People who struggle with anger often feel that they cannot control themselves. This happens because these internal biochemical reactions are involuntary. What is happening inside the body is, for the most part, beyond our control, but how we choose to respond to these feelings behaviorally is within our control. We can choose how we express and cope with these feelings, and we must learn to respond appropriately. Anger is an emotion, and aggression is a behavior, one that is usually causes harm. We may not be able to control the underlying emotions, but we are always responsible for our behavior.
The stress response is activated with the perception of a threat. Perceptions are often influenced by attitudes or judgments. If you can resolve the threat either cognitively or by calming your body, your system becomes regulated. When you cannot resolve the threat, you remain dysregulated, and you experience emotions like anger, rage, or fear. What you are feeling is the automatic fight-or-flight response. The story you tell yourself about these feelings influences the emotion you experience. If you identify these feelings as anger, you are effectively predicting that you are going to act out in some way. Saying “I am angry” sets you up to act in a particular way. If you change the narrative, it can change how you deal with these feelings outwardly.

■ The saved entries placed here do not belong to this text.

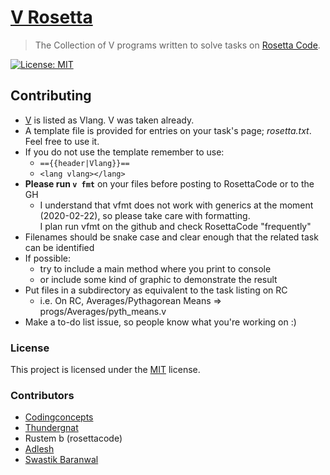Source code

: # [V Rosetta]
> The Collection of V programs written to solve tasks on [Rosetta Code]. 

[![License: MIT](https://img.shields.io/badge/License-MIT-blue.svg)](https://opensource.org/licenses/MIT)

## Contributing
* [V](github.com/vlang/v) is listed as Vlang. V was taken already.
* A template file is provided for entries on your task's page; _rosetta.txt_. Feel free to use it.
* If you do not use the template remember to use:
    * ```=={{header|Vlang}}==```
    * ```<lang vlang></lang>```
* __Please run ```v fmt```__ on your files before posting to RosettaCode or to the GH
    * I understand that vfmt does not work with generics at the moment (2020-02-22), so please take care with formatting.  
      I plan run vfmt on the github and check RosettaCode "frequently"
* Filenames should be snake case and clear enough that the related task can be identified
* If possible:
    * try to include a main method where you print to console
    * or include some kind of graphic to demonstrate the result
* Put files in a subdirectory as equivalent to the task listing on RC
    * i.e. On RC, Averages/Pythagorean Means => progs/Averages/pyth_means.v
* Make a to-do list issue, so people know what you're working on :)
### License
This project is licensed under the [MIT](/LICENSE) license.

### Contributors
* [Codingconcepts](http://rosettacode.org/wiki/User:Codingconcepts)
* [Thundergnat](http://rosettacode.org/wiki/User:Thundergnat)
* Rustem b       (rosettacode)
* [Adlesh](https://github.com/adlesh)  
* [Swastik Baranwal](https://github.com/Delta456)


[!!]:()
[V Rosetta]: http://rosettacode.org/wiki/Category:Vlang
[Rosetta Code]: http://rosettacode.org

Fear and anger can be helpful if we are fighting or facing severe physical challenges. Fear puts us in a state of high alert, and anger gives us energy to fight our enemies, but in a civilized society, excessive fear and anger generally backfire and cause a lot of problems.
Fear and anger are helpful and adaptive at times, but they can also be highly destructive. According to Dr. David Hanscom, “Anxiety is the sensation you feel when you sense real or perceived danger, and anger represents a more intense reaction when you can’t solve the threat. These are hard-wired responses that are present in every living creature, and they help us sustain life. The only way to lower them is to decrease your levels of stress hormones, inflammatory markers, and metabolism (rate of fuel consumption). You cannot reason with or control the fight or flight response. It is as effective as talking to the hard drive of your computer – can’t work.”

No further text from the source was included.